Saturday, February 25, 2012

Wolves at the (trap)door


It is always heartening to see a black football manager appointed in the English game (I wouldn’t know much about leagues in other federations to comment, though it was sad that at the World Cup in South Africa in 2010, all the countries from the African continent that qualified replaced their native coaches with foreign ones – a fallacy borne out by only Ghana doing well).  There are precious few of them – too few – and they need to get a break to bridge the gap.  Affirmative action as they have in other sports would face resistance in the England where chairmen are results-obsessed.  But when they do make the step up, they can be quite successful, usually because they’ve had to scrap more than white contenders. Birmingham City and Charlton Athletic are upwardly mobile under the two Chris’s Hughton and Powell.  Hughton also did well at Newcastle United until he was brutally and unfairly sacked.  In the future, it will be hoped that black players of today will occupy plenty of managerial posts of tomorrow.  Patrick Viera for one seems to be on course for that.

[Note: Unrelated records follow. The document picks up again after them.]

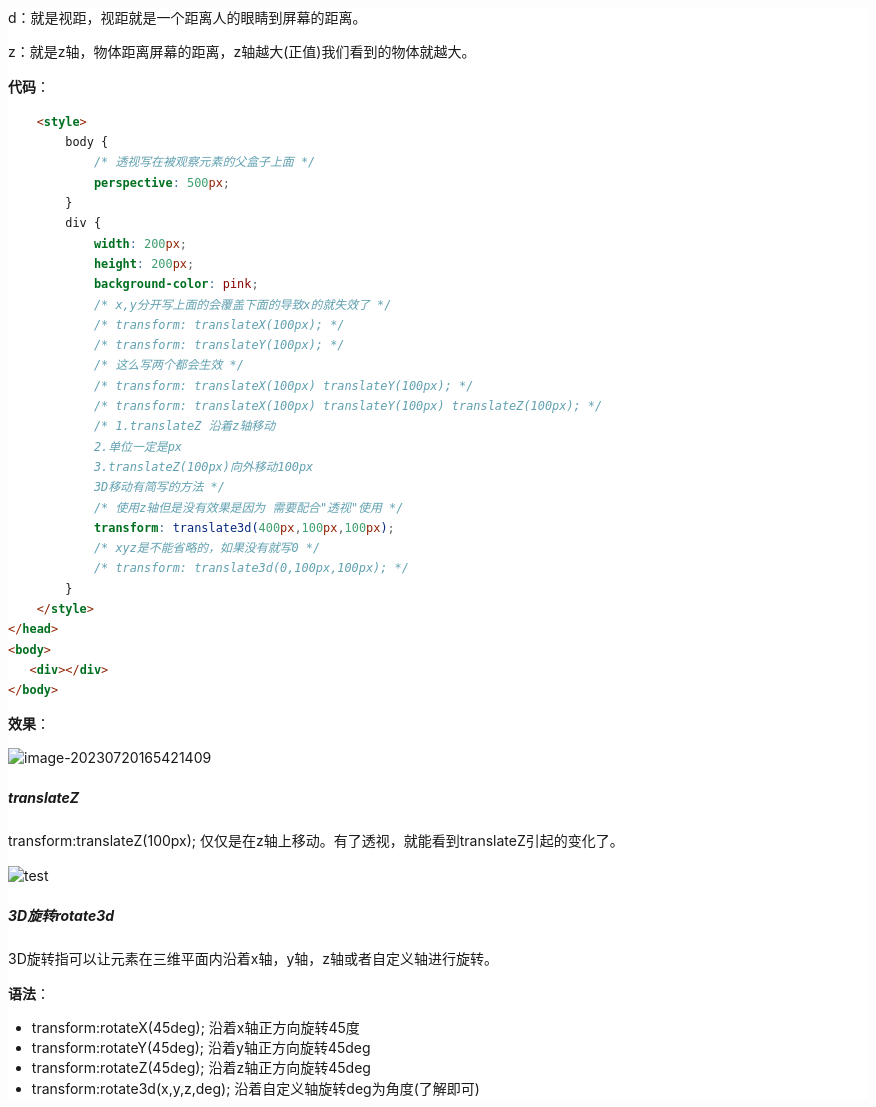 d：就是视距，视距就是一个距离人的眼睛到屏幕的距离。

z：就是z轴，物体距离屏幕的距离，z轴越大(正值)我们看到的物体就越大。

**代码**：

```html
    <style>
        body {
            /* 透视写在被观察元素的父盒子上面 */
            perspective: 500px;
        }
        div {
            width: 200px;
            height: 200px;
            background-color: pink;
            /* x,y分开写上面的会覆盖下面的导致x的就失效了 */
            /* transform: translateX(100px); */
            /* transform: translateY(100px); */
            /* 这么写两个都会生效 */
            /* transform: translateX(100px) translateY(100px); */
            /* transform: translateX(100px) translateY(100px) translateZ(100px); */
            /* 1.translateZ 沿着z轴移动
            2.单位一定是px
            3.translateZ(100px)向外移动100px
            3D移动有简写的方法 */
            /* 使用z轴但是没有效果是因为 需要配合"透视"使用 */
            transform: translate3d(400px,100px,100px);
            /* xyz是不能省略的，如果没有就写0 */
            /* transform: translate3d(0,100px,100px); */
        }
    </style>
</head>
<body>
   <div></div> 
</body>
```

**效果**：

![image-20230720165421409](https://raw.githubusercontent.com/PigPigLetsGo/imeages/master/202307201654840.png)

##### translateZ

transform:translateZ(100px); 仅仅是在z轴上移动。有了透视，就能看到translateZ引起的变化了。

![test](https://raw.githubusercontent.com/PigPigLetsGo/imeages/master/202307201702889.gif)

##### 3D旋转rotate3d

3D旋转指可以让元素在三维平面内沿着x轴，y轴，z轴或者自定义轴进行旋转。

**语法**：

-  transform:rotateX(45deg); 沿着x轴正方向旋转45度
-  transform:rotateY(45deg); 沿着y轴正方向旋转45deg
-  transform:rotateZ(45deg); 沿着z轴正方向旋转45deg
-  transform:rotate3d(x,y,z,deg); 沿着自定义轴旋转deg为角度(了解即可)
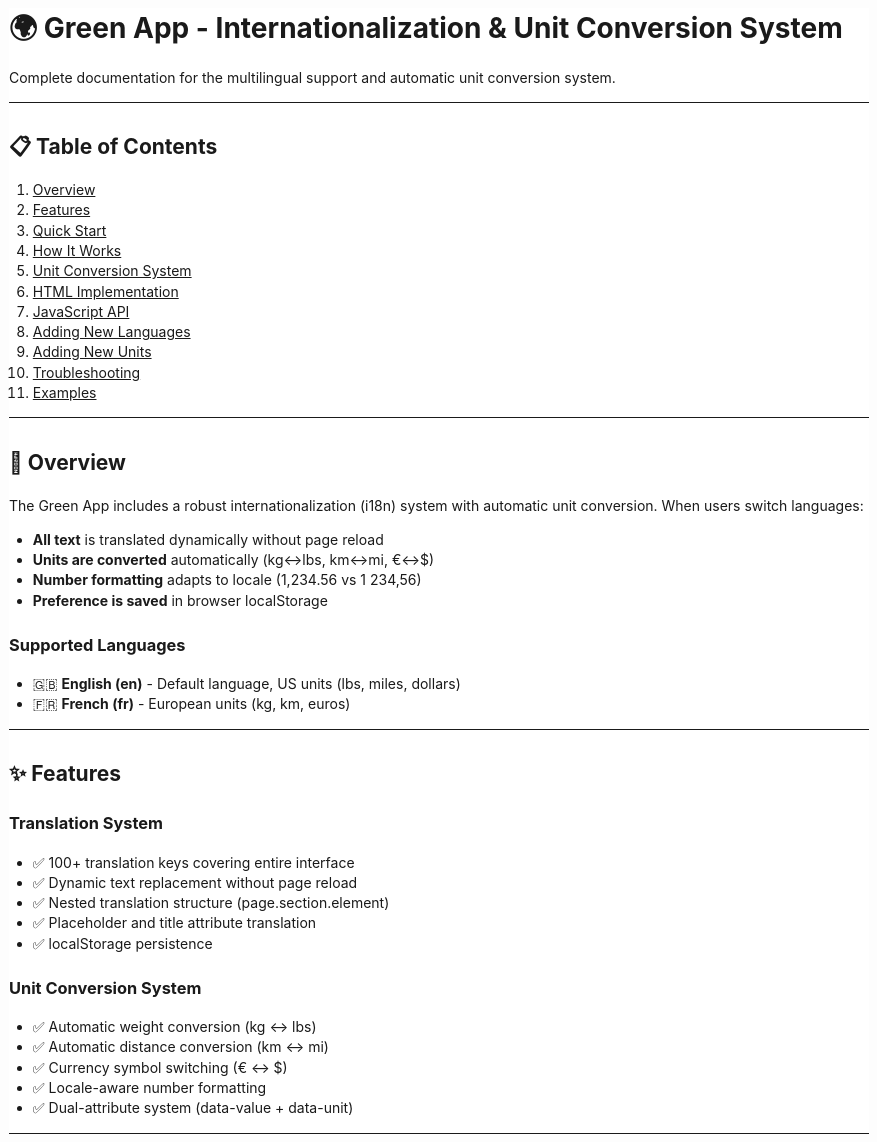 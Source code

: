 # 🌍 Green App - Internationalization & Unit Conversion System

Complete documentation for the multilingual support and automatic unit conversion system.

---

## 📋 Table of Contents

1. [Overview](#overview)
2. [Features](#features)
3. [Quick Start](#quick-start)
4. [How It Works](#how-it-works)
5. [Unit Conversion System](#unit-conversion-system)
6. [HTML Implementation](#html-implementation)
7. [JavaScript API](#javascript-api)
8. [Adding New Languages](#adding-new-languages)
9. [Adding New Units](#adding-new-units)
10. [Troubleshooting](#troubleshooting)
11. [Examples](#examples)

---

## 🎯 Overview

The Green App includes a robust internationalization (i18n) system with automatic unit conversion. When users switch languages:

- **All text** is translated dynamically without page reload
- **Units are converted** automatically (kg↔lbs, km↔mi, €↔$)
- **Number formatting** adapts to locale (1,234.56 vs 1 234,56)
- **Preference is saved** in browser localStorage

### Supported Languages

- 🇬🇧 **English (en)** - Default language, US units (lbs, miles, dollars)
- 🇫🇷 **French (fr)** - European units (kg, km, euros)

---

## ✨ Features

### Translation System
- ✅ 100+ translation keys covering entire interface
- ✅ Dynamic text replacement without page reload
- ✅ Nested translation structure (page.section.element)
- ✅ Placeholder and title attribute translation
- ✅ localStorage persistence

### Unit Conversion System
- ✅ Automatic weight conversion (kg ↔ lbs)
- ✅ Automatic distance conversion (km ↔ mi)
- ✅ Currency symbol switching (€ ↔ $)
- ✅ Locale-aware number formatting
- ✅ Dual-attribute system (data-value + data-unit)

--- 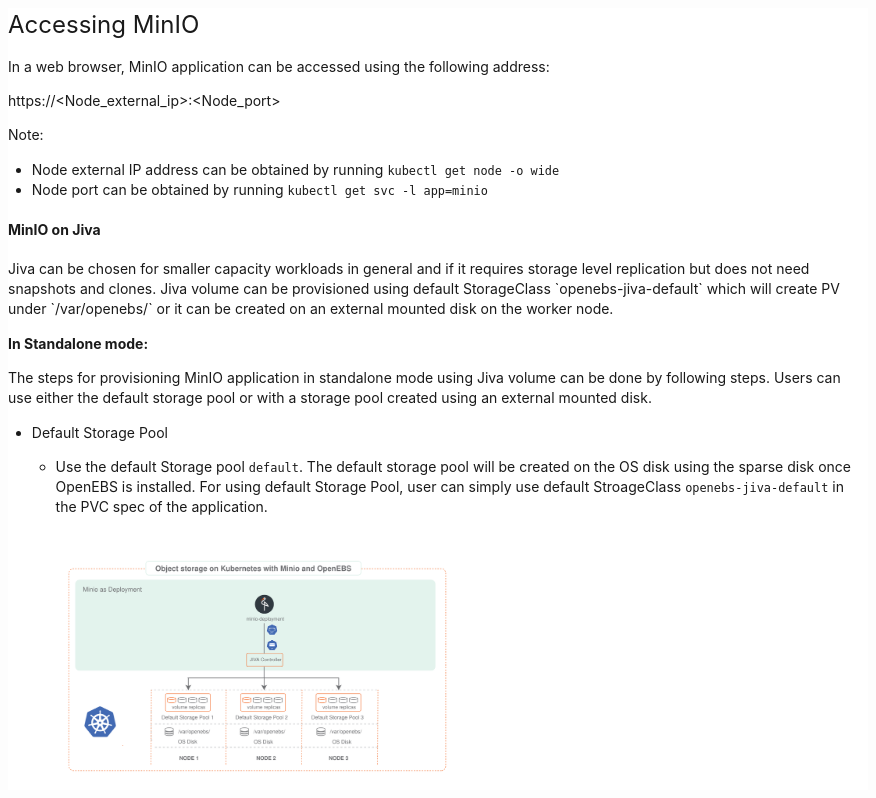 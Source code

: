 <font size="5">Accessing MinIO</font>

In a web browser, MinIO application can be accessed using the following address:

https://<Node_external_ip>:<Node_port>

Note:
- Node external IP address can be obtained by running `kubectl get node -o wide`
- Node port can be obtained by running `kubectl get svc -l app=minio`


<h4><a class="anchor" aria-hidden="true" id="minio-cstor"></a>MinIO on Jiva</h4>
Jiva can be chosen for smaller capacity workloads in general and if it requires storage level replication but does not need snapshots and clones. Jiva volume can be provisioned using default StorageClass `openebs-jiva-default` which will create PV under `/var/openebs/` or it can be created on an external mounted disk on the worker node. 

**In Standalone mode:**

The steps for provisioning MinIO application in standalone mode using Jiva volume can be done by following steps. Users can use either the default storage pool or with a storage pool created using an external mounted disk.

- Default Storage Pool
  
  - Use the default Storage pool `default`. The default storage pool will be created on the OS disk using the sparse disk once OpenEBS is installed. For using default Storage Pool, user can simply use default StroageClass `openebs-jiva-default` in the PVC spec of the application.
  
     
  
    <img src="/docs/assets/svg/JIVA-standalone-default-pool-minio.svg" alt="OpenEBS and MinIO standalone jiva default" style="width:400px;"> 
   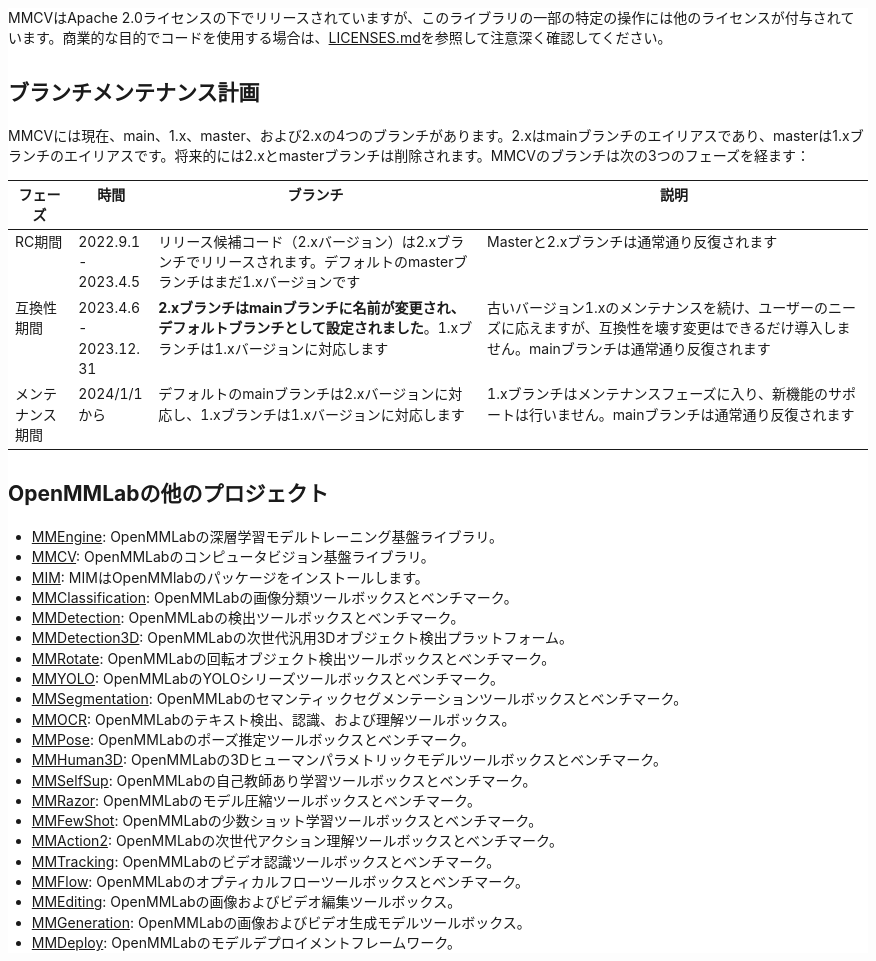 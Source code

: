 MMCVはApache 2.0ライセンスの下でリリースされていますが、このライブラリの一部の特定の操作には他のライセンスが付与されています。商業的な目的でコードを使用する場合は、[LICENSES.md](LICENSES.md)を参照して注意深く確認してください。

## ブランチメンテナンス計画

MMCVには現在、main、1.x、master、および2.xの4つのブランチがあります。2.xはmainブランチのエイリアスであり、masterは1.xブランチのエイリアスです。将来的には2.xとmasterブランチは削除されます。MMCVのブランチは次の3つのフェーズを経ます：

| フェーズ                | 時間                  | ブランチ                                                                                                                              | 説明                                                                                                                                            |
| -------------------- | --------------------- | ----------------------------------------------------------------------------------------------------------------------------------- | ------------------------------------------------------------------------------------------------------------------------------------------------------ |
| RC期間            | 2022.9.1 - 2023.4.5   | リリース候補コード（2.xバージョン）は2.xブランチでリリースされます。デフォルトのmasterブランチはまだ1.xバージョンです                     | Masterと2.xブランチは通常通り反復されます                                                                                                               |
| 互換性期間 | 2023.4.6 - 2023.12.31 | **2.xブランチはmainブランチに名前が変更され、デフォルトブランチとして設定されました**。1.xブランチは1.xバージョンに対応します | 古いバージョン1.xのメンテナンスを続け、ユーザーのニーズに応えますが、互換性を壊す変更はできるだけ導入しません。mainブランチは通常通り反復されます |
| メンテナンス期間   | 2024/1/1から         | デフォルトのmainブランチは2.xバージョンに対応し、1.xブランチは1.xバージョンに対応します                                                        | 1.xブランチはメンテナンスフェーズに入り、新機能のサポートは行いません。mainブランチは通常通り反復されます                                                     |

## OpenMMLabの他のプロジェクト

- [MMEngine](https://github.com/open-mmlab/mmengine): OpenMMLabの深層学習モデルトレーニング基盤ライブラリ。
- [MMCV](https://github.com/open-mmlab/mmcv): OpenMMLabのコンピュータビジョン基盤ライブラリ。
- [MIM](https://github.com/open-mmlab/mim): MIMはOpenMMlabのパッケージをインストールします。
- [MMClassification](https://github.com/open-mmlab/mmclassification): OpenMMLabの画像分類ツールボックスとベンチマーク。
- [MMDetection](https://github.com/open-mmlab/mmdetection): OpenMMLabの検出ツールボックスとベンチマーク。
- [MMDetection3D](https://github.com/open-mmlab/mmdetection3d): OpenMMLabの次世代汎用3Dオブジェクト検出プラットフォーム。
- [MMRotate](https://github.com/open-mmlab/mmrotate): OpenMMLabの回転オブジェクト検出ツールボックスとベンチマーク。
- [MMYOLO](https://github.com/open-mmlab/mmyolo): OpenMMLabのYOLOシリーズツールボックスとベンチマーク。
- [MMSegmentation](https://github.com/open-mmlab/mmsegmentation): OpenMMLabのセマンティックセグメンテーションツールボックスとベンチマーク。
- [MMOCR](https://github.com/open-mmlab/mmocr): OpenMMLabのテキスト検出、認識、および理解ツールボックス。
- [MMPose](https://github.com/open-mmlab/mmpose): OpenMMLabのポーズ推定ツールボックスとベンチマーク。
- [MMHuman3D](https://github.com/open-mmlab/mmhuman3d): OpenMMLabの3Dヒューマンパラメトリックモデルツールボックスとベンチマーク。
- [MMSelfSup](https://github.com/open-mmlab/mmselfsup): OpenMMLabの自己教師あり学習ツールボックスとベンチマーク。
- [MMRazor](https://github.com/open-mmlab/mmrazor): OpenMMLabのモデル圧縮ツールボックスとベンチマーク。
- [MMFewShot](https://github.com/open-mmlab/mmfewshot): OpenMMLabの少数ショット学習ツールボックスとベンチマーク。
- [MMAction2](https://github.com/open-mmlab/mmaction2): OpenMMLabの次世代アクション理解ツールボックスとベンチマーク。
- [MMTracking](https://github.com/open-mmlab/mmtracking): OpenMMLabのビデオ認識ツールボックスとベンチマーク。
- [MMFlow](https://github.com/open-mmlab/mmflow): OpenMMLabのオプティカルフローツールボックスとベンチマーク。
- [MMEditing](https://github.com/open-mmlab/mmediting): OpenMMLabの画像およびビデオ編集ツールボックス。
- [MMGeneration](https://github.com/open-mmlab/mmgeneration): OpenMMLabの画像およびビデオ生成モデルツールボックス。
- [MMDeploy](https://github.com/open-mmlab/mmdeploy): OpenMMLabのモデルデプロイメントフレームワーク。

This is why it is a good thing that Wolverhampton Wanderers have appointed Terry Connor as interim coach to the end of the season.  If he keeps them up, he deserves the job on a full-time basis.  A welter of white candidates reared their heads and then ruled themselves out when a permanent position was not immediately forthcoming, no doubt thinking of the dents to their own reputation were they fail to keep the Old Gold up and then relieved of their responsibilities.  Connor has been at the club since the last millennium and has no trouble in stepping into the breach to help the club with which he has become so familiar.
Yet that familiarity may become a problem.  When a different gaffer takes over, they’ve usually been brought in from outside and you get the ‘new manager bounce’.  The players recognise that this guy only knows them in passing and they bust a gut in training and on the match day to justify their place in the planning of the manager.  In most cases, it lasts a few games and then tails off as the squad suss out the boss as to whether he is any good or no better than the previous incumbent.  But the Wolves team are aware that Connor knows them inside out.  Why should they try any harder for him than they should for the departed Mick McCarthy?  Taking a hammering at home from bitter local rivals West Bromwich Albion undermines a player’s self-worth and their belief not just in the manager but the entire coaching set-up.  Steve Morgan acted perhaps on the example of the visiting West Brom under Roy Hodgson who came in at roughly the same period with the team struggling and elevated them to mid-table safety.  Hodgson, however, was an outside introduction.
I hope Connor does well, repeating Hodgson’s feat.  Having no previous managerial experience isn’t a sign that one is not good enough – it hasn’t stopped white candidates being allowed to make the step-up, such as Nick Barmby at Hull City, Gianluca Vialli at Chelsea or Andy Hessenthaler (first time around) at Gillingham, to name but three of many.  One has to start somewhere.  It is Connor’s intimacy with the squad, usually a plus, that may fail to lead to improvements in performance and possibly culminate in relegation.  The example of Steve Kean floundering at Blackburn Rovers (bar Yakubu’s goals) since taking over from Sam Allardyce looms large.